Mark Zandi thinks Trump has about a week to strike an Iran deal before the US has bigger problems.

Absent a peace deal, oil prices could soar again, triggering a US recession, he said.

Other forecasters have warned that it won't be long before economic damage from the war is more visible.

The halting peace negotiations between the US and Iran need to result in a deal soon if the US is going to avoid deeper economic pain.

That's according to Moody's top economist Mark Zandi, who said Donald Trump has about a week to secure a peace deal before the effects of the war make it more likely that the economy will fall into a recession.

According to reports on Monday, Iran has said that it will cease negotiations and block the Strait of Hormuz until key demands are met. That's bad news for Trump, who has teased a deal for weeks with nothing concrete to show for it. Oil spiked on Monday morning, with Brent and US crude prices rising by about 7%.

Zandi said at the end of last week that the ongoing surge in oil prices will have a more meaningful impact on consumers and the economy if they do not come back down in the next week.

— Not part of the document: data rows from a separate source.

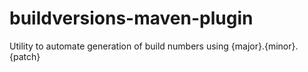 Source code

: # buildversions-maven-plugin
Utility to automate generation of build numbers using {major}.{minor}.{patch} 
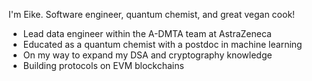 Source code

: I'm Eike. Software engineer, quantum chemist, and great vegan cook!

- Lead data engineer within the A-DMTA team at AstraZeneca
- Educated as a quantum chemist with a postdoc in machine learning
- On my way to expand my DSA and cryptography knowledge
- Building protocols on EVM blockchains
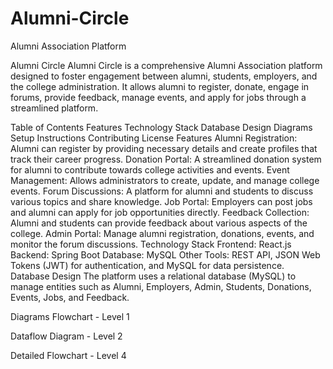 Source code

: # Alumni-Circle
Alumni Association Platform 

Alumni Circle
Alumni Circle is a comprehensive Alumni Association platform designed to foster engagement between alumni, students, employers, and the college administration. It allows alumni to register, donate, engage in forums, provide feedback, manage events, and apply for jobs through a streamlined platform.

Table of Contents
Features
Technology Stack
Database Design
Diagrams
Setup Instructions
Contributing
License
Features
Alumni Registration: Alumni can register by providing necessary details and create profiles that track their career progress.
Donation Portal: A streamlined donation system for alumni to contribute towards college activities and events.
Event Management: Allows administrators to create, update, and manage college events.
Forum Discussions: A platform for alumni and students to discuss various topics and share knowledge.
Job Portal: Employers can post jobs and alumni can apply for job opportunities directly.
Feedback Collection: Alumni and students can provide feedback about various aspects of the college.
Admin Portal: Manage alumni registration, donations, events, and monitor the forum discussions.
Technology Stack
Frontend: React.js
Backend: Spring Boot
Database: MySQL
Other Tools: REST API, JSON Web Tokens (JWT) for authentication, and MySQL for data persistence.
Database Design
The platform uses a relational database (MySQL) to manage entities such as Alumni, Employers, Admin, Students, Donations, Events, Jobs, and Feedback.

Diagrams
Flowchart - Level 1

Dataflow Diagram - Level 2

Detailed Flowchart - Level 4
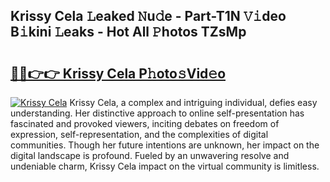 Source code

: ## Krissy Cela 𝙻eaked 𝙽u𝚍e - Part-T1N 𝚅𝚒deo B𝚒kini 𝙻eaks - Hot All 𝙿hotos TZsMp

# <h2><a href="http://ld0mda.urlbe.top/?page=Krissy+Cela">🔗🔗👉👉 Krissy Cela P𝚑oto𝚜Vid𝚎o</a></h2>

[![Krissy Cela](https://i.imgur.com/eBuTRDB.gif)](http://ld0mda.urlbe.top/?page=Krissy+Cela)
Krissy Cela, a complex and intriguing individual, defies easy understanding. Her distinctive approach to online self-presentation has fascinated and provoked viewers, inciting debates on freedom of expression, self-representation, and the complexities of digital communities. Though her future intentions are unknown, her impact on the digital landscape is profound. Fueled by an unwavering resolve and undeniable charm, Krissy Cela impact on the virtual community is limitless.
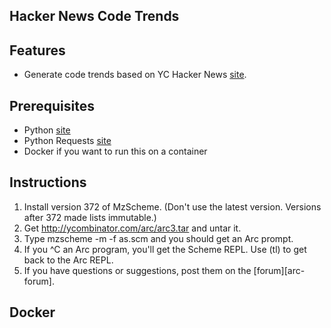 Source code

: ## Hacker News Code Trends

## Features

- Generate code trends based on YC Hacker News [site][ychn].

## Prerequisites

- Python [site][python]
- Python Requests [site][requests]
- Docker if you want to run this on a container

## Instructions

1. Install version 372 of MzScheme. (Don't use the latest version. Versions after 372 made lists immutable.)
2. Get http://ycombinator.com/arc/arc3.tar and untar it.
3. Type mzscheme -m -f as.scm and you should get an Arc prompt.
4. If you ^C an Arc program, you'll get the Scheme REPL. Use (tl) to get back to the Arc REPL.
5. If you have questions or suggestions, post them on the [forum][arc-forum].

## Docker

[ychn]: http://news.ycombinator.com
[python]: https://www.python.org/downloads/
[requests]: http://docs.python-requests.org/en/latest/
[docker]: https://www.docker.com/ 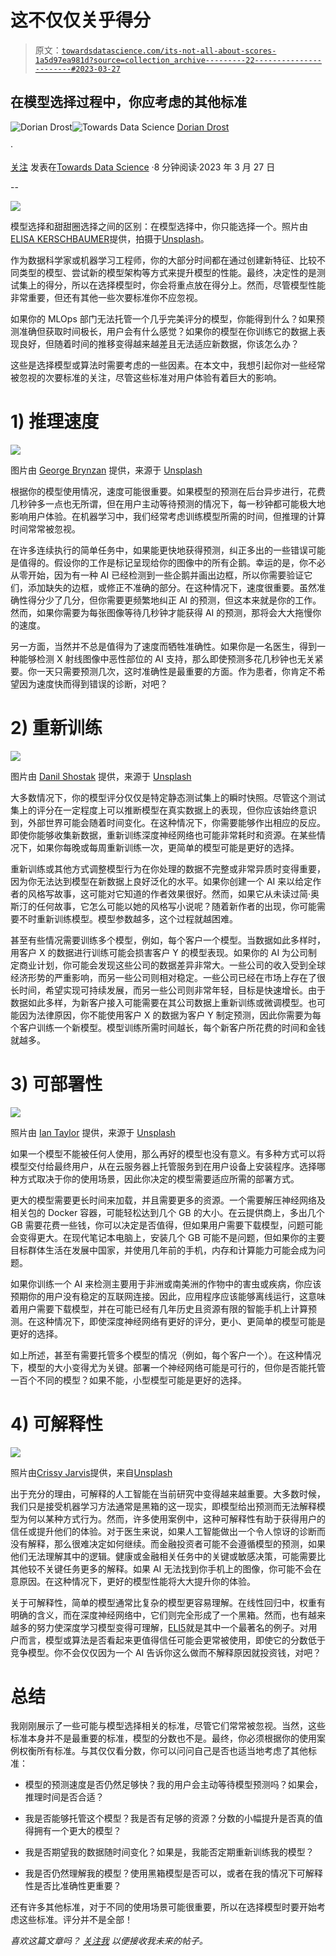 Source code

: # 这不仅仅关乎得分

> 原文：[`towardsdatascience.com/its-not-all-about-scores-1a5d97ea981d?source=collection_archive---------22-----------------------#2023-03-27`](https://towardsdatascience.com/its-not-all-about-scores-1a5d97ea981d?source=collection_archive---------22-----------------------#2023-03-27)

## 在模型选择过程中，你应考虑的其他标准

[](https://medium.com/@doriandrost?source=post_page-----1a5d97ea981d--------------------------------)![Dorian Drost](https://medium.com/@doriandrost?source=post_page-----1a5d97ea981d--------------------------------)[](https://towardsdatascience.com/?source=post_page-----1a5d97ea981d--------------------------------)![Towards Data Science](https://towardsdatascience.com/?source=post_page-----1a5d97ea981d--------------------------------) [Dorian Drost](https://medium.com/@doriandrost?source=post_page-----1a5d97ea981d--------------------------------)

·

[关注](https://medium.com/m/signin?actionUrl=https%3A%2F%2Fmedium.com%2F_%2Fsubscribe%2Fuser%2F1d49ea537d1c&operation=register&redirect=https%3A%2F%2Ftowardsdatascience.com%2Fits-not-all-about-scores-1a5d97ea981d&user=Dorian+Drost&userId=1d49ea537d1c&source=post_page-1d49ea537d1c----1a5d97ea981d---------------------post_header-----------) 发表在[Towards Data Science](https://towardsdatascience.com/?source=post_page-----1a5d97ea981d--------------------------------) ·8 分钟阅读·2023 年 3 月 27 日

--

[](https://medium.com/m/signin?actionUrl=https%3A%2F%2Fmedium.com%2F_%2Fbookmark%2Fp%2F1a5d97ea981d&operation=register&redirect=https%3A%2F%2Ftowardsdatascience.com%2Fits-not-all-about-scores-1a5d97ea981d&source=-----1a5d97ea981d---------------------bookmark_footer-----------)![](img/c31db6f4c5aafd7f57312b3f605a67bb.png)

模型选择和甜甜圈选择之间的区别：在模型选择中，你只能选择一个。照片由[ELISA KERSCHBAUMER](https://unsplash.com/@__elisa__?utm_source=medium&utm_medium=referral)提供，拍摄于[Unsplash](https://unsplash.com/?utm_source=medium&utm_medium=referral)。

作为数据科学家或机器学习工程师，你的大部分时间都在通过创建新特征、比较不同类型的模型、尝试新的模型架构等方式来提升模型的性能。最终，决定性的是测试集上的得分，所以在选择模型时，你会将重点放在得分上。然而，尽管模型性能非常重要，但还有其他一些次要标准你不应忽视。

如果你的 MLOps 部门无法托管一个几乎完美评分的模型，你能得到什么？如果预测准确但获取时间极长，用户会有什么感觉？如果你的模型在你训练它的数据上表现良好，但随着时间的推移变得越来越差且无法适应新数据，你该怎么办？

这些是选择模型或算法时需要考虑的一些因素。在本文中，我想引起你对一些经常被忽视的次要标准的关注，尽管这些标准对用户体验有着巨大的影响。

# 1) 推理速度

![](img/056eab5ae327a83dc92ed8358ca22906.png)

图片由 [George Brynzan](https://unsplash.com/@nitros?utm_source=medium&utm_medium=referral) 提供，来源于 [Unsplash](https://unsplash.com/?utm_source=medium&utm_medium=referral)

根据你的模型使用情况，速度可能很重要。如果模型的预测在后台异步进行，花费几秒钟多一点也无所谓，但在用户主动等待预测的情况下，每一秒钟都可能极大地影响用户体验。在机器学习中，我们经常考虑训练模型所需的时间，但推理的计算时间常常被忽视。

在许多连续执行的简单任务中，如果能更快地获得预测，纠正多出的一些错误可能是值得的。假设你的工作是标记呈现给你的图像中的所有企鹅。幸运的是，你不必从零开始，因为有一种 AI 已经检测到一些企鹅并画出边框，所以你需要验证它们，添加缺失的边框，或修正不准确的部分。在这种情况下，速度很重要。虽然准确性得分少了几分，但你需要更频繁地纠正 AI 的预测，但这本来就是你的工作。然而，如果你需要为每张图像等待几秒钟才能获得 AI 的预测，那将会大大拖慢你的速度。

另一方面，当然并不总是值得为了速度而牺牲准确性。如果你是一名医生，得到一种能够检测 X 射线图像中恶性部位的 AI 支持，那么即使预测多花几秒钟也无关紧要。你一天只需要预测几次，这时准确性是最重要的方面。作为患者，你肯定不希望因为速度快而得到错误的诊断，对吧？

# 2) 重新训练

![](img/3c888984071d58b841524535be346e62.png)

图片由 [Danil Shostak](https://unsplash.com/@max010?utm_source=medium&utm_medium=referral) 提供，来源于 [Unsplash](https://unsplash.com/?utm_source=medium&utm_medium=referral)

大多数情况下，你的模型评分仅仅是特定静态测试集上的瞬时快照。尽管这个测试集上的评分在一定程度上可以推断模型在真实数据上的表现，但你应该始终意识到，外部世界可能会随着时间变化。在这种情况下，你需要能够作出相应的反应。即使你能够收集新数据，重新训练深度神经网络也可能非常耗时和资源。在某些情况下，如果你每晚或每周重新训练一次，更简单的模型可能是更好的选择。

重新训练或其他方式调整模型行为在你处理的数据不完整或非常异质时变得重要，因为你无法达到模型在新数据上良好泛化的水平。如果你创建一个 AI 来以给定作者的风格写故事，这可能对它知道的作者效果很好。然而，如果它从未读过简·奥斯汀的任何故事，它怎么可能以她的风格写小说呢？随着新作者的出现，你可能需要不时重新训练模型。模型参数越多，这个过程就越困难。

甚至有些情况需要训练多个模型，例如，每个客户一个模型。当数据如此多样时，用客户 X 的数据进行训练可能会损害客户 Y 的模型表现。如果你的 AI 为公司制定商业计划，你可能会发现这些公司的数据差异非常大。一些公司的收入受到全球经济形势的严重影响，而另一些公司则相对稳定。一些公司已经在市场上存在了很长时间，希望实现可持续发展，而另一些公司则非常年轻，目标是快速增长。由于数据如此多样，为新客户接入可能需要在其公司数据上重新训练或微调模型。也可能因为法律原因，你不能使用客户 X 的数据为客户 Y 制定预测，因此你需要为每个客户训练一个新模型。模型训练所需时间越长，每个新客户所花费的时间和金钱就越多。

# 3) 可部署性

![](img/e2817d99414e7f5d5e19fdd536d02b59.png)

照片由 [Ian Taylor](https://unsplash.com/@carrier_lost?utm_source=medium&utm_medium=referral) 提供，来源于 [Unsplash](https://unsplash.com/?utm_source=medium&utm_medium=referral)

如果一个模型不能被任何人使用，那么再好的模型也没有意义。有多种方式可以将模型交付给最终用户，从在云服务器上托管服务到在用户设备上安装程序。选择哪种方式取决于你的使用场景，因此你决定的模型需要适应所需的部署方式。

更大的模型需要更长时间来加载，并且需要更多的资源。一个需要解压神经网络及相关包的 Docker 容器，可能轻松达到几个 GB 的大小。在云提供商上，多出几个 GB 需要花费一些钱，你可以决定是否值得，但如果用户需要下载模型，问题可能会变得更大。在现代笔记本电脑上，安装几个 GB 可能不是问题，但如果你的主要目标群体生活在发展中国家，并使用几年前的手机，内存和计算能力可能会成为问题。

如果你训练一个 AI 来检测主要用于非洲或南美洲的作物中的害虫或疾病，你应该预期你的用户没有稳定的互联网连接。因此，应用程序应该能够离线运行，这意味着用户需要下载模型，并在可能已经有几年历史且资源有限的智能手机上计算预测。在这种情况下，即使深度神经网络有更好的评分，更小、更简单的模型可能是更好的选择。

如上所述，甚至有需要托管多个模型的情况（例如，每个客户一个）。在这种情况下，模型的大小变得尤为关键。部署一个神经网络可能是可行的，但你是否能托管一百个不同的模型？如果不能，小型模型可能是更好的选择。

# 4) 可解释性

![](img/4d5c958de3c557e4dced1ea93cc03392.png)

照片由[Crissy Jarvis](https://unsplash.com/@crissyjarvis?utm_source=medium&utm_medium=referral)提供，来自[Unsplash](https://unsplash.com/?utm_source=medium&utm_medium=referral)

出于充分的理由，可解释的人工智能在当前研究中变得越来越重要。大多数时候，我们只是接受机器学习方法通常是黑箱的这一现实，即模型给出预测而无法解释模型为何以某种方式行为。然而，许多使用案例中，这种可解释性有助于获得用户的信任或提升他们的体验。对于医生来说，如果人工智能做出一个令人惊讶的诊断而没有解释，那么很难决定如何继续。而金融投资者可能不会遵循模型的预测，如果他们无法理解其中的逻辑。健康或金融相关任务中的关键或敏感决策，可能需要比其他较不关键任务更多的解释。如果 AI 无法找到你手机上的图像，你可能不会在意原因。在这种情况下，更好的模型性能将大大提升你的体验。

关于可解释性，简单的模型通常比复杂的模型更容易理解。在线性回归中，权重有明确的含义，而在深度神经网络中，它们则完全形成了一个黑箱。然而，也有越来越多的努力使深度学习模型变得可理解，[ELI5](https://eli5.readthedocs.io/en/latest/)就是其中一个最著名的例子。对用户而言，模型或算法是否看起来更值得信任可能会更常被使用，即使它的分数低于竞争模型。你不会仅仅因为一个 AI 告诉你这么做而不解释原因就投资钱，对吧？

# 总结

我刚刚展示了一些可能与模型选择相关的标准，尽管它们常常被忽视。当然，这些标准本身并不是最重要的标准，模型的分数也不是。最终，你必须根据你的使用案例权衡所有标准。与其仅仅看分数，你可以问问自己是否也适当地考虑了其他标准：

+   模型的预测速度是否仍然足够快？我的用户会主动等待模型预测吗？如果会，推理时间是否合适？

+   我是否能够托管这个模型？我是否有足够的资源？分数的小幅提升是否真的值得拥有一个更大的模型？

+   我是否期望我的数据随时间变化？如果是，我能否定期重新训练我的模型？

+   我是否仍然理解我的模型？使用黑箱模型是否可以，或者在我的情况下可解释性是否比准确性更重要？

还有许多其他标准，对于不同的使用场景可能很重要，所以在选择模型时要开始考虑这些标准。评分并不是全部！

*喜欢这篇文章吗？* [*关注我*](https://medium.com/@doriandrost) *以便接收我未来的帖子。*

The spike in crude has already pushed the US to the precipice of a recession — and the hope is that a peace deal could cool oil prices enough to take the US from the critical threshold that could spark a downturn, Zandi said, speaking to Bloomberg on Friday.

"It's gotta happen here very quickly, in the next day, two days, three days, next week or so," he said on a potential peace deal with Iran. "Beyond that, I think we've got a real problem."

Zandi pointed to America's dwindling stockpiles of oil, with the nation's Strategic Petroleum Reserve recently falling to 365 million barrels, the lowest stocks have been in about two years, according to the Energy Information Administration.

Absent a deal with Iran, gas prices could soon rise to over $5 a barrel, a key psychological threshold for consumers that could trigger a spending pullback and an economic downturn, Zandi said.

Crude prices rising over $125 a barrel would also be another critical marker that could suggest a recession is coming for the US economy, he suggested.

Meanwhile, the national average price for a gallon of regular gas clocked in $4.32 on Monday.

"We would get to that $5 a gallon," Zandi said. "That would be, I think, enough to push the already tenuous economy into a recession."

HFI Research, an energy research firm that recently called a "point of no return" in oil markets, also suggested that Trump had a matter of days to avoid severe economic damage.

"Within hours, within days, Trump's options and time are running out," the firm wrote in a Substack post on Sunday. "By the end of June, if the Strait of Hormuz is still closed, global oil inventory operational minimum is guaranteed."

The Treasury-implied probability that the US tips into a recession within the next 12 months clocked at about 17% as of the end of April, according to an analysis from the New York Fed.